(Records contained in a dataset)
_ _ _ _ _
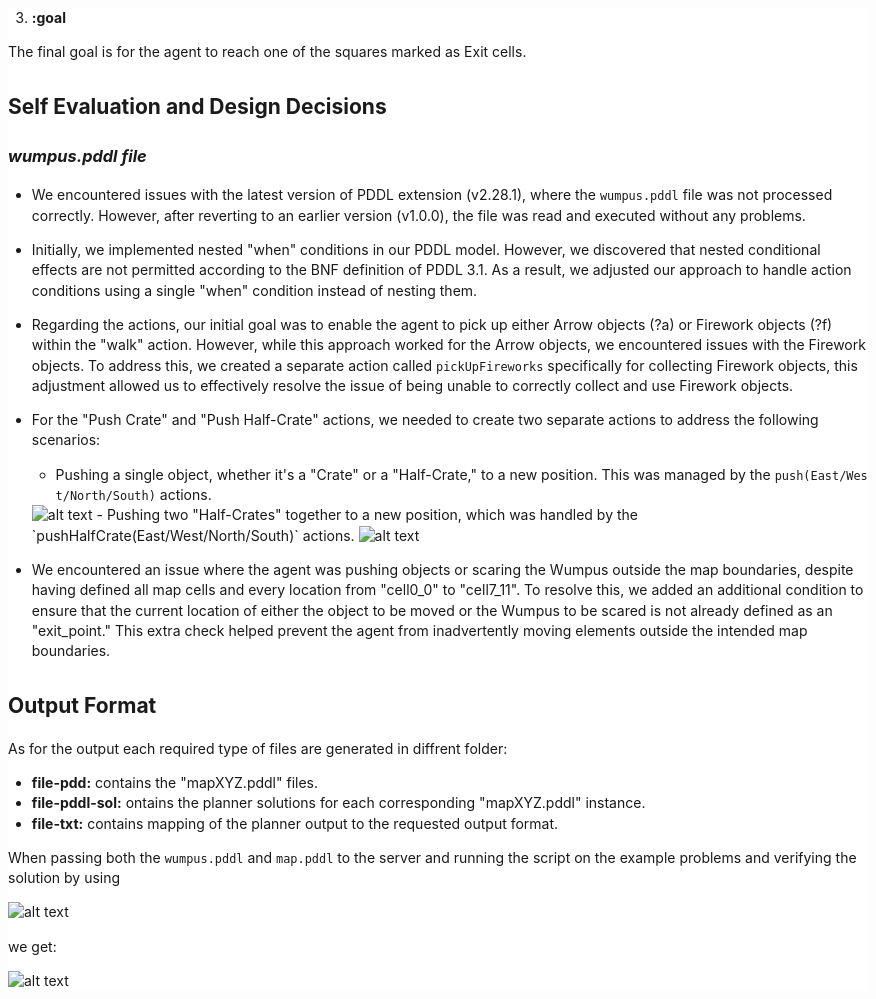 3) **:goal**

The final goal is for the agent to reach one of the squares marked as Exit cells.

## Self Evaluation and Design Decisions

### _wumpus.pddl file_

- We encountered issues with the latest version of PDDL extension (v2.28.1), where the `wumpus.pddl` file was not processed correctly. However, after reverting to an earlier version (v1.0.0), the file was read and executed without any problems.

- Initially, we implemented nested "when" conditions in our PDDL model. However, we discovered that nested conditional effects are not permitted according to the BNF definition of PDDL 3.1. As a result, we adjusted our approach to handle action conditions using a single "when" condition instead of nesting them.

- Regarding the actions, our initial goal was to enable the agent to pick up either Arrow objects (?a) or Firework objects (?f) within the "walk" action. However, while this approach worked for the Arrow objects, we encountered issues with the Firework objects. To address this, we created a separate action called `pickUpFireworks` specifically for collecting Firework objects, this adjustment allowed us to effectively resolve the issue of being unable to correctly collect and use Firework objects.

- For the "Push Crate" and "Push Half-Crate" actions, we needed to create two separate actions to address the following scenarios:

  - Pushing a single object, whether it's a "Crate" or a "Half-Crate," to a new position. This was managed by the `push(East/West/North/South)` actions.
  <img src="image-3.png" alt="alt text" width="500" height="200">
  - Pushing two "Half-Crates" together to a new position, which was handled by the `pushHalfCrate(East/West/North/South)` actions.
  <img src="image-4.png" alt="alt text" width="500" height="200">

- We encountered an issue where the agent was pushing objects or scaring the Wumpus outside the map boundaries, despite having defined all map cells and every location from "cell0_0" to "cell7_11". To resolve this, we added an additional condition to ensure that the current location of either the object to be moved or the Wumpus to be scared is not already defined as an "exit_point." This extra check helped prevent the agent from inadvertently moving elements outside the intended map boundaries.

 
## Output Format 

As for the output each required type of files are generated in diffrent folder: 
- **file-pdd:** contains the "mapXYZ.pddl" files.
- **file-pddl-sol:** ontains the planner solutions for each corresponding "mapXYZ.pddl" instance.
- **file-txt:** contains mapping of the planner output to the requested output format.

When passing both the `wumpus.pddl` and `map.pddl` to the server and running the script on the example problems and verifying the solution by using 

![alt text](image-2.png)

we get: 

![alt text](image.png)
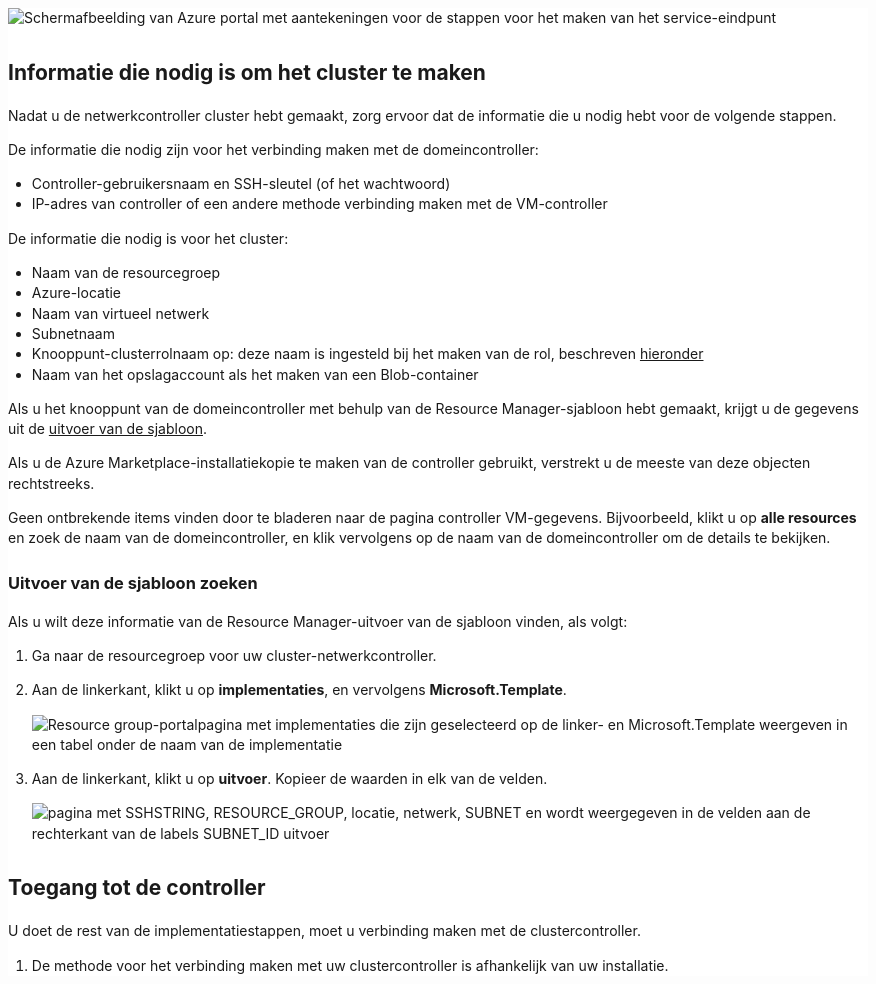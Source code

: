   ![Schermafbeelding van Azure portal met aantekeningen voor de stappen voor het maken van het service-eindpunt](media/avere-vfxt-service-endpoint.png)

## <a name="information-needed-to-create-the-cluster"></a>Informatie die nodig is om het cluster te maken

Nadat u de netwerkcontroller cluster hebt gemaakt, zorg ervoor dat de informatie die u nodig hebt voor de volgende stappen. 

De informatie die nodig zijn voor het verbinding maken met de domeincontroller: 

* Controller-gebruikersnaam en SSH-sleutel (of het wachtwoord)
* IP-adres van controller of een andere methode verbinding maken met de VM-controller

De informatie die nodig is voor het cluster: 

* Naam van de resourcegroep
* Azure-locatie 
* Naam van virtueel netwerk
* Subnetnaam
* Knooppunt-clusterrolnaam op: deze naam is ingesteld bij het maken van de rol, beschreven [hieronder](#create-the-cluster-node-access-role)
* Naam van het opslagaccount als het maken van een Blob-container

Als u het knooppunt van de domeincontroller met behulp van de Resource Manager-sjabloon hebt gemaakt, krijgt u de gegevens uit de [uitvoer van de sjabloon](#find-template-output). 

Als u de Azure Marketplace-installatiekopie te maken van de controller gebruikt, verstrekt u de meeste van deze objecten rechtstreeks. 

Geen ontbrekende items vinden door te bladeren naar de pagina controller VM-gegevens. Bijvoorbeeld, klikt u op **alle resources** en zoek de naam van de domeincontroller, en klik vervolgens op de naam van de domeincontroller om de details te bekijken.

### <a name="find-template-output"></a>Uitvoer van de sjabloon zoeken

Als u wilt deze informatie van de Resource Manager-uitvoer van de sjabloon vinden, als volgt:

1. Ga naar de resourcegroep voor uw cluster-netwerkcontroller.

1. Aan de linkerkant, klikt u op **implementaties**, en vervolgens **Microsoft.Template**.

   ![Resource group-portalpagina met implementaties die zijn geselecteerd op de linker- en Microsoft.Template weergeven in een tabel onder de naam van de implementatie](media/avere-vfxt-deployment-template.png)

1. Aan de linkerkant, klikt u op **uitvoer**. Kopieer de waarden in elk van de velden. 

   ![pagina met SSHSTRING, RESOURCE_GROUP, locatie, netwerk, SUBNET en wordt weergegeven in de velden aan de rechterkant van de labels SUBNET_ID uitvoer](media/avere-vfxt-template-outputs.png)

## <a name="access-the-controller"></a>Toegang tot de controller

U doet de rest van de implementatiestappen, moet u verbinding maken met de clustercontroller.

1. De methode voor het verbinding maken met uw clustercontroller is afhankelijk van uw installatie.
_ _ _ _ _
[Assignment] Output should consist of the lines above from the one with "When passing both" down to the one with "Source code", exact and without pictures.

[Finished task]
When passing both the `wumpus.pddl` and `map.pddl` to the server and running the script on the example problems and verifying the solution by using 

![alt text](image-2.png)

we get: 

![alt text](image.png)
Source code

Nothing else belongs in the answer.